There are various problems with the code to generate common sub-expressions
a) Conditional aliases may be executed too many times, or too early
b) unconditional aliases that are first used conditionally may be evaluated too many times.
c) The code to calculate where an alias should be evaluated can be O(N^2) which can cause issues for very large numbers of aliases.
So the proposal is to change the way that aliases are generated.
a) Generate a class for each alias of the form
a) All cses are passed by using references to each other
b) The constructors pass all the parameters that are required to evaluate an expression.
c) ctx may be required
d) There is a strong similarity between the parameters passed to an alias constructor and a colocal parent extract. (A parent extract could be passed instead).
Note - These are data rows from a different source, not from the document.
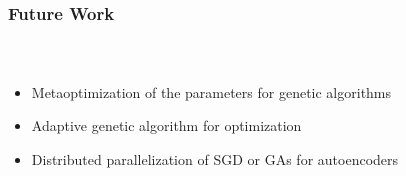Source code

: 
\begin{frame}[t]
	\frametitle{Future Work}
	\framesubtitle{~~}  %
	\begin{itemize}
		\item Metaoptimization of the parameters for genetic algorithms
		\item Adaptive genetic algorithm for optimization
		\item Distributed parallelization of SGD or GAs for autoencoders
	\end{itemize}

\end{frame}


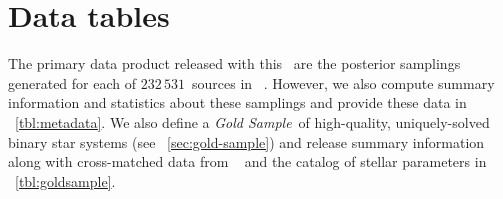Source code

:\documentclass[modern]{aastex63}
\newcommand{\nsources}{\ensuremath{232\,531}}
\newcommand{\goldsample}{\textit{Gold Sample}}
\begin{document}
\section{Data tables}
\label{sec:datatables}

The primary data product released with this \documentname\ are the posterior
samplings generated for each of \nsources\ sources in \apogee\ .
However, we also compute summary information and statistics about these
samplings and provide these data in \tablename~\ref{tbl:metadata}.
We also define a \goldsample\ of high-quality, uniquely-solved binary star
systems (see \sectionname~\ref{sec:gold-sample}) and release summary information
along with cross-matched data from \gaia\  and the 
catalog of stellar parameters in \tablename~\ref{tbl:goldsample}.







\end{document}
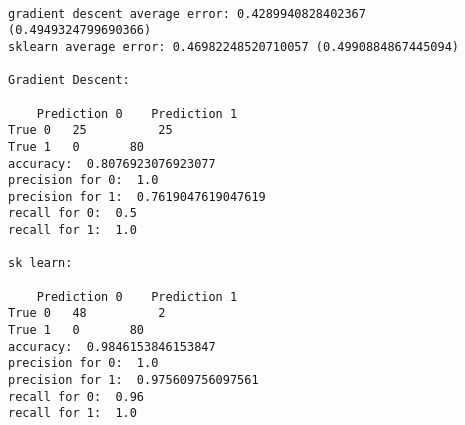 \documentclass[11pt]{article}
\begin{document}
    \begin{center}
    \end{center}
    { \hspace*{\fill} \\}
    
    \begin{Verbatim}[commandchars=\\\{\}]
gradient descent average error: 0.4289940828402367 (0.4949324799690366)
sklearn average error: 0.46982248520710057 (0.4990884867445094)

Gradient Descent: 

	Prediction 0	Prediction 1
True 0	 25 		 25
True 1	 0 		 80
accuracy:  0.8076923076923077
precision for 0:  1.0
precision for 1:  0.7619047619047619
recall for 0:  0.5
recall for 1:  1.0

sk learn: 

	Prediction 0	Prediction 1
True 0	 48 		 2
True 1	 0 		 80
accuracy:  0.9846153846153847
precision for 0:  1.0
precision for 1:  0.975609756097561
recall for 0:  0.96
recall for 1:  1.0

    \end{Verbatim}


    
    
    
    
\end{document}
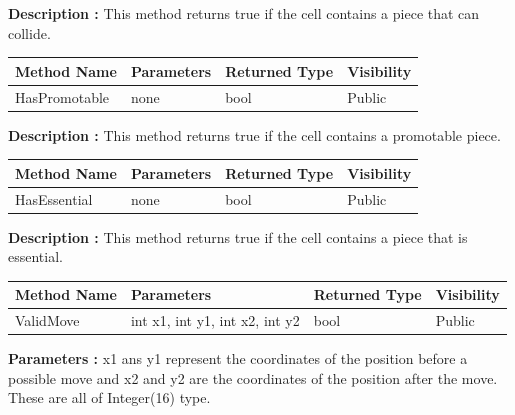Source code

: \documentclass[12pt]{article}
\begin{document}
\textbf{Description :} This method returns true if the cell contains a piece that can collide.

\begin{table}[H]
    \begin{tabular}{|l|l|l|l|}
    \hline
    \rowcolor[HTML]{EFEFEF} 
    \cellcolor[HTML]{EFEFEF}\textbf{Method Name} & \textbf{Parameters}     & \textbf{Returned Type} & \textbf{Visibility} \\ \hline
    HasPromotable                                & none                    & bool                   & Public              \\ \hline
    \end{tabular}
\end{table}

\textbf{Description :} This method returns true if the cell contains a promotable piece.

\begin{table}[H]
    \begin{tabular}{|l|l|l|l|}
    \hline
    \rowcolor[HTML]{EFEFEF} 
    \cellcolor[HTML]{EFEFEF}\textbf{Method Name} & \textbf{Parameters}     & \textbf{Returned Type} & \textbf{Visibility} \\ \hline
    HasEssential                                 & none                    & bool                   & Public              \\ \hline
    \end{tabular}
\end{table}

\textbf{Description :} This method returns true if the cell contains a piece that is essential.

\begin{table}[H]
    \begin{tabular}{|l|l|l|l|}
    \hline
    \rowcolor[HTML]{EFEFEF} 
    \cellcolor[HTML]{EFEFEF}\textbf{Method Name} & \textbf{Parameters}            & \textbf{Returned Type} & \textbf{Visibility} \\ \hline
    ValidMove                                    & int x1, int y1, int x2, int y2 & bool                   & Public              \\ \hline
    \end{tabular}
\end{table}

\textbf{Parameters :} x1 ans y1 represent the coordinates of the position before a possible move
and x2 and y2 are the coordinates of the position after the move. These are all of Integer(16) type.
\\
\end{document}
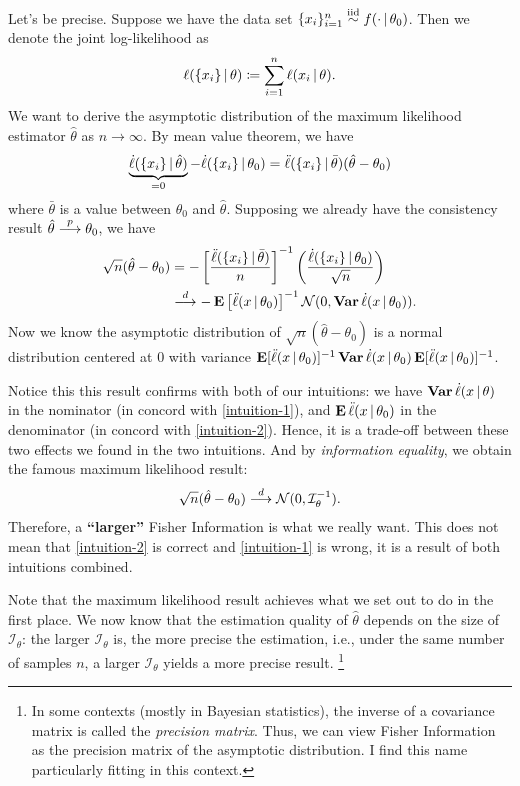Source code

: \documentclass[a4paper]{article}
\begin{document}
Let's be precise.
Suppose we have the data set $\{x_{i}\}_{i=1}^{n}\overset{\text{\scriptsize iid}}{\sim} f(\cdot\,|\,\theta_0)$.
Then we denote the joint log-likelihood as
\begin{align*}
	\ell(\{x_i\}\,|\,\theta) \coloneqq \sum_{i=1}^{n} \ell(x_i\,|\,\theta).
\end{align*}
We want to derive the asymptotic distribution of the maximum likelihood estimator $\hat\theta$ as $n\to\infty$.
By mean value theorem, we have
\begin{align*}
	\underbrace{\dot\ell(\{x_i\}\,|\,\hat\theta)}_{=0}
	- \dot\ell(\{x_i\}\,|\,\theta_{0})
	= \ddot\ell(\{x_i\}\,|\,\bar\theta) (\hat\theta - \theta_0)
\end{align*}
where $\bar\theta$ is a value between $\theta_0$ and $\hat\theta$.
Supposing we already have the consistency result $\hat\theta\overset{p}{\longrightarrow}\theta_0$,
we have
\begin{align*}
	\sqrt{n} ( \hat\theta - \theta_0 )
	&=
	- \left[ \frac{ \ddot\ell(\{x_i\}\,|\,\bar\theta) }{ n } \right]^{-1}
	\left( \frac{ \dot\ell(\{x_i\}\,|\,\theta_{0}) }{ \sqrt{n} } \right) \\
	&\overset{d}{\longrightarrow} - \operatorname{\text{\textrm{\upshape\textbf{E}}}}\left[ \ddot\ell(x\,|\,\theta_0) \right]^{-1} \mathcal{N}(0,\operatorname{\text{\textrm{\upshape\textbf{Var}}}}\dot\ell(x\,|\,\theta_0)).
\end{align*}
Now we know the asymptotic distribution of $\sqrt{n}(\hat\theta-\theta_0)$ is a normal distribution centered at $0$ with variance
$\operatorname{\text{\textrm{\upshape\textbf{E}}}}[\ddot\ell(x\,|\,\theta_0)]^{-1}\operatorname{\text{\textrm{\upshape\textbf{Var}}}}\dot\ell(x\,|\,\theta_0)\operatorname{\text{\textrm{\upshape\textbf{E}}}}[\ddot\ell(x\,|\,\theta_0)]^{-1}$.

Notice this this result confirms with both of our intuitions:
we have $\operatorname{\text{\textrm{\upshape\textbf{Var}}}}\dot\ell(x\,|\,\theta)$ in the nominator (in concord with \autoref{intuition-1}),
and $\operatorname{\text{\textrm{\upshape\textbf{E}}}}\ddot\ell(x\,|\,\theta_0)$ in the denominator (in concord with \autoref{intuition-2}).
Hence, it is a trade-off between these two effects we found in the two intuitions.
And by \emph{information equality}, we obtain the famous maximum likelihood result:
\begin{align*}
	\sqrt{n} ( \hat\theta - \theta_0 ) \overset{d}{\longrightarrow} \mathcal{N}(0,\mathcal{I}_{\theta}^{-1}).
\end{align*}
Therefore, a \textbf{``larger''} Fisher Information is what we really want.
This does not mean that \autoref{intuition-2} is correct and \autoref{intuition-1} is wrong,
it is a result of both intuitions combined.

Note that the maximum likelihood result achieves what we set out to do in the first place.
We now know that the estimation quality of $\hat\theta$ depends on the size of $\mathcal{I}_{\theta}$:
the larger $\mathcal{I}_{\theta}$ is, the more precise the estimation,
i.e., under the same number of samples $n$, a larger $\mathcal{I}_{\theta}$ yields a more precise result.
\footnote{
	In some contexts (mostly in Bayesian statistics),
	the inverse of a covariance matrix is called the \emph{precision matrix}.
	Thus, we can view Fisher Information as the precision matrix of the asymptotic distribution.
	I find this name particularly fitting in this context.
}
\end{document}
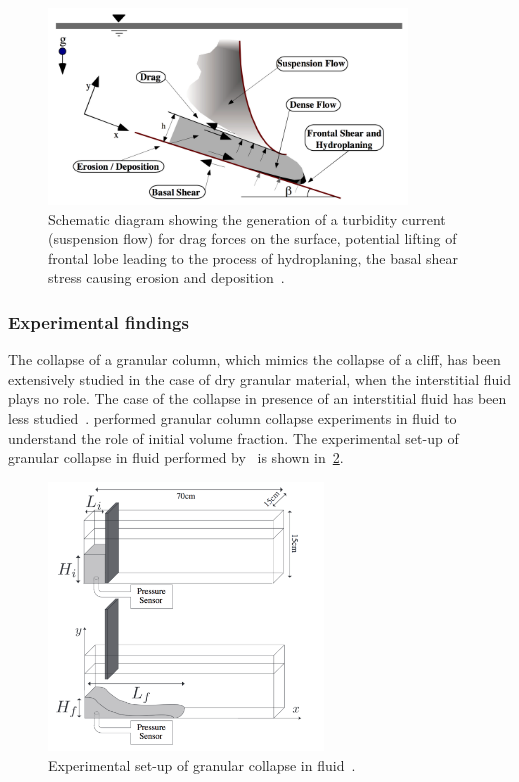\begin{figure}[tbhp]
\centering
\includegraphics[width=0.85\textwidth]{Submarine_landslide}
\caption[Complex interactions in a submarine landslide]{Schematic diagram 
showing the generation of a turbidity current (suspension flow) for drag forces 
on the surface, potential lifting of frontal lobe leading to the process of 
hydroplaning, the basal shear stress causing erosion and 
deposition~\citep{Locat2002}.}
\label{fig:Submarine_landslide}
\end{figure}

\subsubsection{Experimental findings}

The collapse of a granular column, which mimics the collapse of a cliff, has 
been extensively studied in the case of dry granular material, when the 
interstitial fluid plays no role. The case of the collapse in presence of an 
interstitial fluid has been less studied~\citep{Topin2012}. 
\citet{Rondon2011} performed granular column collapse experiments in fluid to 
understand the role of initial volume fraction. The experimental set-up 
of granular collapse in fluid performed by~\citet{Rondon2011} is shown 
in~\cref{fig:Fluid_Collapse}.

\begin{figure}[htbp]
\centering
\includegraphics[width=0.65\textwidth]{Fluid_Collapse}
\caption{Experimental set-up of granular collapse in fluid~\citep{Rondon2011}.}
\label{fig:Fluid_Collapse}
\end{figure}

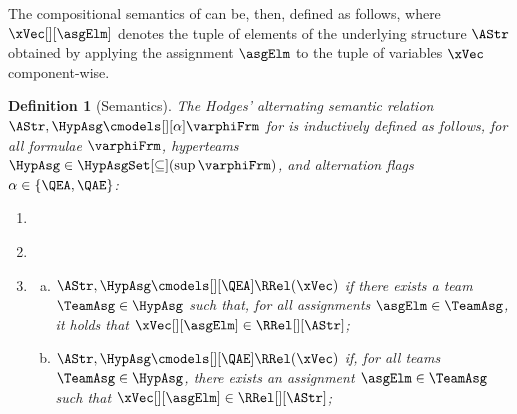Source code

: \documentclass[authoryear]{elsarticle}
\newtheorem{definition}{Definition}
\newcommand{\EmpTeamAsg}{\emptyset}
\newcommand{\EmpHypAsg}{\emptyset}
\begin{document}
The compositional semantics of \ADIF can be, then, defined as follows, where
$\xVec[][\asgElm]$ denotes the tuple of elements of the underlying structure
$\AStr$ obtained by applying the assignment $\asgElm$ to the tuple of variables
$\xVec$ component-wise.

\begin{definition}[\ADIF Semantics]
  \label{def:sem(adif)}
  The \emph{Hodges' alternating semantic relation} ${\AStr, \HypAsg
  \cmodels[][\alpha] \varphiFrm}$ for \ADIF is inductively defined as follows,
  for all \ADIF formulae $\varphiFrm$, hyperteams $\HypAsg \in
  \HypAsgSet[\subseteq](\sup{\varphiFrm})$, and alternation flags $\alpha \in \{
  \QEA, \QAE \}$:
  \begin{enumerate}[1)]
    \item\label{def:sem(adif:fbv)}
    \item\label{def:sem(adif:tbv)}
    \item\label{def:sem(adif:rel)}
      \begin{enumerate}[a)]
        \item\label{def:sem(adif:rel:ea)}
          $\AStr, \HypAsg \cmodels[][\QEA] \RRel(\xVec)$ if there exists a team
          $\TeamAsg \in \HypAsg$ such that, for all assignments $\asgElm \in
          \TeamAsg$, it holds that $\xVec[][\asgElm] \in \RRel[][\AStr]$;
        \item\label{def:sem(adif:rel:ae)}
          $\AStr, \HypAsg \cmodels[][\QAE] \RRel(\xVec)$ if, for all teams
          $\TeamAsg \in \HypAsg$, there exists an assignment $\asgElm \in
          \TeamAsg$ such that $\xVec[][\asgElm] \in \RRel[][\AStr]$;

\end{enumerate}
\end{enumerate}
\end{definition}
\end{document}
There will also be quite a lot in common with HPCC-8333 using C++ classes for rows and the code required to execute out of line functions.
e) An alias might require a pointer to a child query to be passed into it, so it can extract results.
f) Need to think carefully about ctx. Is it ever needed inside the cse? E.., is it valid for an alias to call an out-of-line function. (It must be). It probably needs to be added, but on demand.
Problem: How does this interact with lazy evaluation of graphs? Do the cses actually have to become graph nodes?
- If all helpers were colocal by default (with a separate helper for the remote) then cses could be passed by reference to the child graphs in the parent extract, and executed on demand. If some were non-local it would require early execution (but see below).
Problem: What happens if a cse depends on graph result, but another graph result depends on that cse. You will have a circular reference. Does that mean that all child query execution needs to be by demand???